**DATA EXTRACTS**.
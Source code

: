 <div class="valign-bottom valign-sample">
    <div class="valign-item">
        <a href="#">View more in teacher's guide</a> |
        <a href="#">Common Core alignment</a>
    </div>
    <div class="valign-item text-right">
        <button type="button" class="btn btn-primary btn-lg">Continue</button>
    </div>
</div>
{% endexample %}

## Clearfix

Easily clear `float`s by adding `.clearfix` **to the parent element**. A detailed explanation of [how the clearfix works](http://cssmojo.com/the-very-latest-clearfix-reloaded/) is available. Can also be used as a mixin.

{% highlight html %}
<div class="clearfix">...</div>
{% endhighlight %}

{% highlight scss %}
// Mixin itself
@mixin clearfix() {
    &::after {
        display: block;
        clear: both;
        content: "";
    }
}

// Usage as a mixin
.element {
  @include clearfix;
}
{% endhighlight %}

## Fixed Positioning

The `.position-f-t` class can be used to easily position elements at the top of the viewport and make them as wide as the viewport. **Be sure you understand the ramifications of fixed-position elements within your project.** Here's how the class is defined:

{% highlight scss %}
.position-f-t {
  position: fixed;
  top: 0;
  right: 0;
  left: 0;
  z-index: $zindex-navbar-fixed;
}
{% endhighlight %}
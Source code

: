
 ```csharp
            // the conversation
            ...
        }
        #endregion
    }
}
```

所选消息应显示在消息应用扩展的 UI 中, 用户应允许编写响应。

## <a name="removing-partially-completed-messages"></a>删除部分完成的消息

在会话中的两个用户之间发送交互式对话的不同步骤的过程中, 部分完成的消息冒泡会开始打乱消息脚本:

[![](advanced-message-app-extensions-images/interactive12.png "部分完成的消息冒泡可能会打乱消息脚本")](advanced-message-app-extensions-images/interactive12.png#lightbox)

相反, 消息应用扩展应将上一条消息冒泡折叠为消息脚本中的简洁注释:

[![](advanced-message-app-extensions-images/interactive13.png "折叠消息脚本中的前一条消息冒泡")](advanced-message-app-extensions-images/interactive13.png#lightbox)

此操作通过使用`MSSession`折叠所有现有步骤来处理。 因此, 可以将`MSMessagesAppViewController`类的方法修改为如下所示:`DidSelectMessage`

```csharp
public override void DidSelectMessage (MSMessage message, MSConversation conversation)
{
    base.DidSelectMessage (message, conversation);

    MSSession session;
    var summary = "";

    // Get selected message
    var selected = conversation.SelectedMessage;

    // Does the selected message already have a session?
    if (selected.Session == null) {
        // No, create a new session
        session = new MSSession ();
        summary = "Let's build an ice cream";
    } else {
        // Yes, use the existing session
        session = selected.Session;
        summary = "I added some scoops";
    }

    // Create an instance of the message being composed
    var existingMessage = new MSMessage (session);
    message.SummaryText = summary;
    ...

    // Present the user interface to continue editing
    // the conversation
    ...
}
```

**TASK ITEM**.
If a line in the material holds "class", copy it.

**YOUR RESPONSE**.
: <div class="valign-bottom valign-sample">
    <div class="valign-item">
    <div class="valign-item text-right">
        <button type="button" class="btn btn-primary btn-lg">Continue</button>
<div class="clearfix">...</div>
The `.position-f-t` class can be used to easily position elements at the top of the viewport and make them as wide as the viewport. **Be sure you understand the ramifications of fixed-position elements within your project.** Here's how the class is defined:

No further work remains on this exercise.